** Activity **
Every line with "einer" in it should be copied from the data.

-------- Data excerpts

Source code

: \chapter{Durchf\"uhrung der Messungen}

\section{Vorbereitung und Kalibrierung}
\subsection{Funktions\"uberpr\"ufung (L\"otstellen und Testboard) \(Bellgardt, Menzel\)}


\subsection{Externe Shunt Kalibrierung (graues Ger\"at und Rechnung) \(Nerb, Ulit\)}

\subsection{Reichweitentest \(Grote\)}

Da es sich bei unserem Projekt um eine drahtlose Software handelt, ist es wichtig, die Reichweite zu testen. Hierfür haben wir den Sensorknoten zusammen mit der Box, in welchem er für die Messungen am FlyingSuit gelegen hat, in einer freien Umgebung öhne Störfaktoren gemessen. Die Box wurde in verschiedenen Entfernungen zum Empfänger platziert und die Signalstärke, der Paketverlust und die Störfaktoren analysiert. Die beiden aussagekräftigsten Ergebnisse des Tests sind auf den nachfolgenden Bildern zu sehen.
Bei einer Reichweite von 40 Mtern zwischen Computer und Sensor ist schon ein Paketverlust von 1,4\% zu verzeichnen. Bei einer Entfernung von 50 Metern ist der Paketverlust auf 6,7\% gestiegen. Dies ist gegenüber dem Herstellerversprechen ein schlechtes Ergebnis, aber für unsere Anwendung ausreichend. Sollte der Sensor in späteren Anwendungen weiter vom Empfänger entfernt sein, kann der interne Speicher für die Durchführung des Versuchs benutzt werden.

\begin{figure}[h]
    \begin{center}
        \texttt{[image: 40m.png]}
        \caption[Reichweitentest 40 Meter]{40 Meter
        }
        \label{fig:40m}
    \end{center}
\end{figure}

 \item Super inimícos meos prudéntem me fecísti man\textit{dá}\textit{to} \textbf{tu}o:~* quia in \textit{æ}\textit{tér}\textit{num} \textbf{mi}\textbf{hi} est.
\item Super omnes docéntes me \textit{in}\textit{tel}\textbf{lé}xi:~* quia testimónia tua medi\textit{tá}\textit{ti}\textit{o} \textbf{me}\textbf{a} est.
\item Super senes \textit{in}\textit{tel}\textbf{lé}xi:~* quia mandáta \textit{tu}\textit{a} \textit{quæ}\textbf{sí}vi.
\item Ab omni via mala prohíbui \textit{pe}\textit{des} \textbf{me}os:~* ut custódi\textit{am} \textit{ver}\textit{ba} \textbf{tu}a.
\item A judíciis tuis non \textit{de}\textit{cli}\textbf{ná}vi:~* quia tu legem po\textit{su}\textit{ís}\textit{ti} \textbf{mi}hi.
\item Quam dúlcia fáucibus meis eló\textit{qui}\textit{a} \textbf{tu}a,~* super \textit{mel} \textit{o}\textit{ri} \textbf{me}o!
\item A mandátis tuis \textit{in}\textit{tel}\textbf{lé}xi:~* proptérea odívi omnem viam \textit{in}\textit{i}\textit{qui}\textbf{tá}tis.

----------------

** Your response **
Da es sich bei unserem Projekt um eine drahtlose Software handelt, ist es wichtig, die Reichweite zu testen. Hierfür haben wir den Sensorknoten zusammen mit der Box, in welchem er für die Messungen am FlyingSuit gelegen hat, in einer freien Umgebung öhne Störfaktoren gemessen. Die Box wurde in verschiedenen Entfernungen zum Empfänger platziert und die Signalstärke, der Paketverlust und die Störfaktoren analysiert. Die beiden aussagekräftigsten Ergebnisse des Tests sind auf den nachfolgenden Bildern zu sehen.
Bei einer Reichweite von 40 Mtern zwischen Computer und Sensor ist schon ein Paketverlust von 1,4\% zu verzeichnen. Bei einer Entfernung von 50 Metern ist der Paketverlust auf 6,7\% gestiegen. Dies ist gegenüber dem Herstellerversprechen ein schlechtes Ergebnis, aber für unsere Anwendung ausreichend. Sollte der Sensor in späteren Anwendungen weiter vom Empfänger entfernt sein, kann der interne Speicher für die Durchführung des Versuchs benutzt werden.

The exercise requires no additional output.